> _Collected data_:
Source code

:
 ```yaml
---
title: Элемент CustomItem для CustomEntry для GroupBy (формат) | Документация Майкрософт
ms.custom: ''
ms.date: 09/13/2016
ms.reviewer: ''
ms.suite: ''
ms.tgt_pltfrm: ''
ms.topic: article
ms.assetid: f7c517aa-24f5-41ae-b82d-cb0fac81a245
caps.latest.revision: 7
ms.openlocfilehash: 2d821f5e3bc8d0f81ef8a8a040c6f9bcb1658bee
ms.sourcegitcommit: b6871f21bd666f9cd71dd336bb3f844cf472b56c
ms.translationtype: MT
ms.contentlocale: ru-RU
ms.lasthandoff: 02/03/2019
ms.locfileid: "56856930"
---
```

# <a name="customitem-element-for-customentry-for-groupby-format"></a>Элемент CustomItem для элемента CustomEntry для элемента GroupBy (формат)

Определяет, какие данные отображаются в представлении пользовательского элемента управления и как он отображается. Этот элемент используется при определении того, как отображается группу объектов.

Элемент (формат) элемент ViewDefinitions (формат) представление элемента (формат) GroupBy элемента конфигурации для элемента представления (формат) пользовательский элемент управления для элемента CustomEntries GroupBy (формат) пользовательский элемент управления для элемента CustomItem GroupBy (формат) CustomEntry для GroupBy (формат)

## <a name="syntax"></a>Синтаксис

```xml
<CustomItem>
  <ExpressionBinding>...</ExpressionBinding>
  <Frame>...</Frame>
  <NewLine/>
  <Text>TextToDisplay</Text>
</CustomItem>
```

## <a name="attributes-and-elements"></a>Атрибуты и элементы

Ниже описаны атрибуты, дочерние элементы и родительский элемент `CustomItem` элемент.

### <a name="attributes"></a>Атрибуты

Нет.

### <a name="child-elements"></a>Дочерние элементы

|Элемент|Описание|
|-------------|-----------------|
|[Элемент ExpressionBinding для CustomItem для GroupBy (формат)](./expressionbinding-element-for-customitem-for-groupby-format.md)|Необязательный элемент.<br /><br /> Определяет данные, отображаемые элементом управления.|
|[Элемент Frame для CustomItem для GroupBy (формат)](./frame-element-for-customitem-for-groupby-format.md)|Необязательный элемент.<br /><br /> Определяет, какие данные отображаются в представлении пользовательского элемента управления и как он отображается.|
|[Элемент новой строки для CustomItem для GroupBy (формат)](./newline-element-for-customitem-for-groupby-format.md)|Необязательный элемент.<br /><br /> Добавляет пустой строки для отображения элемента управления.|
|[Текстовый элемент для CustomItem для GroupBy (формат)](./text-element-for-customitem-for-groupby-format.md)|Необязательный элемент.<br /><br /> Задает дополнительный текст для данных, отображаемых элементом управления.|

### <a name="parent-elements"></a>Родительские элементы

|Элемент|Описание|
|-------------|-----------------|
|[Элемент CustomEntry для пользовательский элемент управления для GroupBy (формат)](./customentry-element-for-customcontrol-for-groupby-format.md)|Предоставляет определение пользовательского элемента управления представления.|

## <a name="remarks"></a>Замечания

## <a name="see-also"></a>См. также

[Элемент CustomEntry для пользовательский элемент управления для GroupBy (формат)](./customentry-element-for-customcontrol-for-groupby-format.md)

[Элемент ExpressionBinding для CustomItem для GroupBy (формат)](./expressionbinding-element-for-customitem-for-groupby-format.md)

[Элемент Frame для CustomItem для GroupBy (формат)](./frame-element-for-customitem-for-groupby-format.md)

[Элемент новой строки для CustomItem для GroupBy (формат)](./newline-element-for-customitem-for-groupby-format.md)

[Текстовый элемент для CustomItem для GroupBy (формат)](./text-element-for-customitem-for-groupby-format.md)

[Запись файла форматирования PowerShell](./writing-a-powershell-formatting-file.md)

--

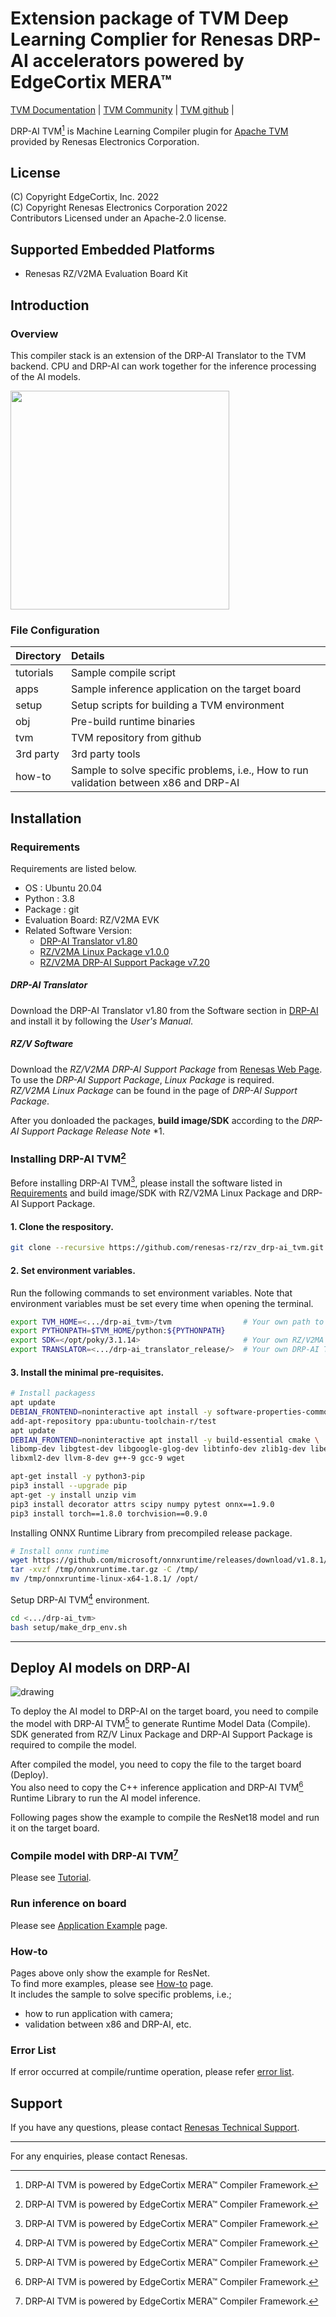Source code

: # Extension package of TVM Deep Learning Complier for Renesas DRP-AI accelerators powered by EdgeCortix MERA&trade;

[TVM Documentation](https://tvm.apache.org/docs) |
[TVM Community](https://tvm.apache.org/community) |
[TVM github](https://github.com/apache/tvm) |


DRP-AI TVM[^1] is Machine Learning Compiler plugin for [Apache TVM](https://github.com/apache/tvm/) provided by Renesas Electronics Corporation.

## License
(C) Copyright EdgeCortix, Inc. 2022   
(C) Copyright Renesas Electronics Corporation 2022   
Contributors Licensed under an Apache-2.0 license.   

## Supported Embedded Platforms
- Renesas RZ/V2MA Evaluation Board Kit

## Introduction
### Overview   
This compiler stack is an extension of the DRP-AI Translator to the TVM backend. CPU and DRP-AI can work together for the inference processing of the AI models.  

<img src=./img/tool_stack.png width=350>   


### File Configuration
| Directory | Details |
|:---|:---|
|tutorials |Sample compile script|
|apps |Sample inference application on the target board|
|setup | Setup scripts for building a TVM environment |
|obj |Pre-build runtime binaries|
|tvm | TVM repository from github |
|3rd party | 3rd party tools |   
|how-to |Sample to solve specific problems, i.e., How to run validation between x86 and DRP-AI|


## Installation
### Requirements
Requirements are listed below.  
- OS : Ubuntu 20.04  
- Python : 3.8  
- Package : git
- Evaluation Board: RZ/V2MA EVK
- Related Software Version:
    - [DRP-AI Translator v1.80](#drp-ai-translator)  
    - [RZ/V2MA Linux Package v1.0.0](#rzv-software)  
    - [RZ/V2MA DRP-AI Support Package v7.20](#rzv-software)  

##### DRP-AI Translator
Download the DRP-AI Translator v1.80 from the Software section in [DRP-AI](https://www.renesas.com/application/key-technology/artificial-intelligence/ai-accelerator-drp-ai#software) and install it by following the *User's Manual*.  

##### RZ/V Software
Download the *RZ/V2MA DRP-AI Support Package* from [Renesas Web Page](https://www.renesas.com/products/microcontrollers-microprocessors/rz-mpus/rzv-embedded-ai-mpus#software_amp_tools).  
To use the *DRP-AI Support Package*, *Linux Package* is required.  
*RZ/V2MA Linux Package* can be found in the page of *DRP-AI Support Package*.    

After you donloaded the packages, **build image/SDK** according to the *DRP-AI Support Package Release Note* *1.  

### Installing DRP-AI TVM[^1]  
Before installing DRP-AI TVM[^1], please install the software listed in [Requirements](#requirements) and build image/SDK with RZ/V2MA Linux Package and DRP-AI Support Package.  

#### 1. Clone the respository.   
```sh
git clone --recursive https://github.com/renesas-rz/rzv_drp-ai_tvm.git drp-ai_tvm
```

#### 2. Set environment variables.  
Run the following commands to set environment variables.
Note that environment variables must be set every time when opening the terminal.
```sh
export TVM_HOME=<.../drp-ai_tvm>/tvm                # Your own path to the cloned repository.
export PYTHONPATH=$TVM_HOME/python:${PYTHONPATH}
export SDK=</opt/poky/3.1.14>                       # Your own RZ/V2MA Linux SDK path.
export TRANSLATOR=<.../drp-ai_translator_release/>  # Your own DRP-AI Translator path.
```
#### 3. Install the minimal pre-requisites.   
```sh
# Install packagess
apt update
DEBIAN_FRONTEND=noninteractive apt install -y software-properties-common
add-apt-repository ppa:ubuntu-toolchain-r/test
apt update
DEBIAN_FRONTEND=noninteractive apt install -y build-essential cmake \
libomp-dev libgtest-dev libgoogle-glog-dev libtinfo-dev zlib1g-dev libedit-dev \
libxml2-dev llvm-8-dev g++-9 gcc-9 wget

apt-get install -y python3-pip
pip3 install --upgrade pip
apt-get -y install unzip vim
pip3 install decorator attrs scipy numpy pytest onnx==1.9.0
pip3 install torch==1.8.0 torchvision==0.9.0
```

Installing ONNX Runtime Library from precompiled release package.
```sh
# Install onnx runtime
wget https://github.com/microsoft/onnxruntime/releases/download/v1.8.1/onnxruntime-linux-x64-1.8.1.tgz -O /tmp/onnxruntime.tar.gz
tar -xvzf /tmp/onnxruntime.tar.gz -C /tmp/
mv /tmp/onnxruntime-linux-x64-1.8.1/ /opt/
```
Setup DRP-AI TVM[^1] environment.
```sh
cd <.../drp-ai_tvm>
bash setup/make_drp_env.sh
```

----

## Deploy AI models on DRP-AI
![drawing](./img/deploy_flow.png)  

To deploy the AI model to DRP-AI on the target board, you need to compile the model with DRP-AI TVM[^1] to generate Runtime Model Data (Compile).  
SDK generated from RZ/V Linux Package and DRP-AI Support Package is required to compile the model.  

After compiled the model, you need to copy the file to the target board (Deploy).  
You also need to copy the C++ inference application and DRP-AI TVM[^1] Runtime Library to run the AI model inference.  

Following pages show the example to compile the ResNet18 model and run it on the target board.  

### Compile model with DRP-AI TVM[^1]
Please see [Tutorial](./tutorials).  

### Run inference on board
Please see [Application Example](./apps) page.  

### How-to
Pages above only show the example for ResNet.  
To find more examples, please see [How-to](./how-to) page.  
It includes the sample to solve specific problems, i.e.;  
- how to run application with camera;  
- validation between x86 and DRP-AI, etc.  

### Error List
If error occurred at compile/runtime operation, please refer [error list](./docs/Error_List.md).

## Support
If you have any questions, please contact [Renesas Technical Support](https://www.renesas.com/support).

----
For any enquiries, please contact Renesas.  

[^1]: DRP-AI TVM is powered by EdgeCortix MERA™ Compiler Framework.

> _PROBLEM DESCRIPTION_: Set down again, word for word, the stretch of records from the line with "DRP-AI TVM[^1] is" to the line with "This compiler stack", both of those lines included.

> _EXERCISE SOLUTION_:
DRP-AI TVM[^1] is Machine Learning Compiler plugin for [Apache TVM](https://github.com/apache/tvm/) provided by Renesas Electronics Corporation.

## License
(C) Copyright EdgeCortix, Inc. 2022   
(C) Copyright Renesas Electronics Corporation 2022   
Contributors Licensed under an Apache-2.0 license.   

## Supported Embedded Platforms
- Renesas RZ/V2MA Evaluation Board Kit

## Introduction
### Overview   
This compiler stack is an extension of the DRP-AI Translator to the TVM backend. CPU and DRP-AI can work together for the inference processing of the AI models.  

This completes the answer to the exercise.